“Yes, he really is so like his father, it’s uncanny. I’m hoping that you might have some photographs of James when he was a child so we can compare father and son at the same age.” She took yet another step toward me and I noted a trim ankle beneath a daring hemline. Behind her on the pavement was a collection of neat though shabby traveling bags. “Oh, this isn’t
all
,” she exclaimed, “I have another trunk and assorted boxes, I’m afraid, but we couldn’t manage them in the cab. They’ll send them on tomorrow morning.”
Mother and child were like a tide coming in over the steps and across the threshold. “I absolutely do not understand,” I said.
The woman gasped and put her hand to her mouth. “Don’t say you never got my letter.
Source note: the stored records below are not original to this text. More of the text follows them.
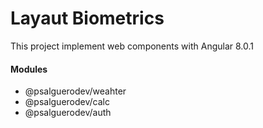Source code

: # Layaut Biometrics

This project implement web components with Angular 8.0.1

#### Modules

* @psalguerodev/weahter
* @psalguerodev/calc
* @psalguerodev/auth
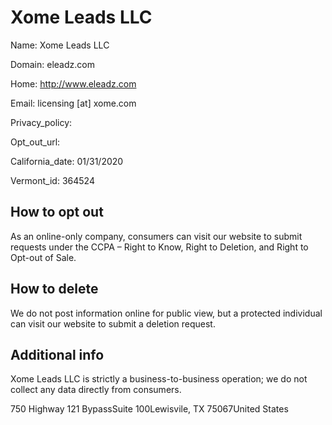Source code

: 
# Xome Leads LLC

Name: Xome Leads LLC

Domain: eleadz.com

Home: http://www.eleadz.com

Email: licensing [at] xome.com

Privacy_policy: 

Opt_out_url: 

California_date: 01/31/2020

Vermont_id: 364524



## How to opt out

As an online-only company, consumers can visit our website to submit requests under the CCPA – Right to Know, Right to Deletion, and Right to Opt-out of Sale.

## How to delete

We do not post information online for public view, but a protected individual can visit our website to submit a deletion request.

## Additional info

Xome Leads LLC is strictly a business-to-business operation; we do not collect any data directly from consumers.

750 Highway 121 BypassSuite 100Lewisvile, TX 75067United States

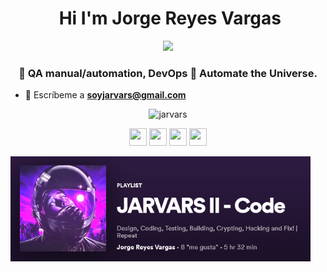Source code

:<h1 align="center">️ Hi I'm Jorge Reyes Vargas </h1>
<p align="center"><img width="150" src="https://github.com/jarvars/jarvars.github.io/blob/master/assets/img/logo1.png?raw=true" /> </p>
<h3 align="center">🐛 QA manual/automation, DevOps 🤖 Automate the Universe.</h3>

- 📧 Escríbeme a **soyjarvars@gmail.com**

<p align="center">
 <img src="https://github-readme-stats.vercel.app/api?username=jarvars&show_icons=true" alt="jarvars" />
</p>

<p align="center">
 <a href="https://www.linkedin.com/in/jarvars"><img height="28" width="28" src="https://cdn.jsdelivr.net/npm/simple-icons@v3/icons/linkedin.svg"/></a> <a href="https://www.twitter.com/jar_vars"><img height="28" width="28" src="https://cdn.jsdelivr.net/npm/simple-icons@v3/icons/twitter.svg"/></a> <a href="https://steamcommunity.com/id/jarvars/"><img height="28" width="28" src="https://cdn.jsdelivr.net/npm/simple-icons@v3/icons/steam.svg"/></a> <a href="https://dev.to/jarvars"><img height="28" width="28" src="https://cdn.jsdelivr.net/npm/simple-icons@v3/icons/dev-dot-to.svg"/></a>
</p>

[<img src="https://github.com/jarvars/jarvars/blob/master/assets/SpoList.png?raw=true" align="left" width="480" />](https://open.spotify.com/playlist/12W7dtBCYUtjOleI3ULgNK?si=oKL20GwqSrikkq7fZ5kPzg)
Oh, the post from Canada is so unreliable. I expect it will arrive tomorrow, just when we don’t need it. No wonder you’re surprised to see me. I must admit I was puzzled that nobody was there to meet us off the boat, but now I understand completely.”
“But don’t you see,” I said, still blocking the way, “I have no idea who you are.”
She frowned. “But you must. I’m Meredith and Edmund here is my son, your brother’s child.”
The boy’s prominent eyes were fixed on my face, occasionally losing focus as his eyelids fluttered. Brown knees stuck out from beneath flannel shorts: my brother, at precisely the height when, if I knelt, his head was level with mine as he gripped me with monkey arms and legs. We used to call it
a cling
. But here, on the step, in the small hours of Monday, May 19, 1924, with the dream of the real James still fresh, this other child was unreachably out of time.
“I didn’t know James had a son,” I said.
“Well, surely you must have done. Unless . . . don’t tell me your father kept it from you all this while.”
“My father died last year.” The boy’s hair, I noted, sprouted up at the crown in a backward quiff; his lower lip was moist and full.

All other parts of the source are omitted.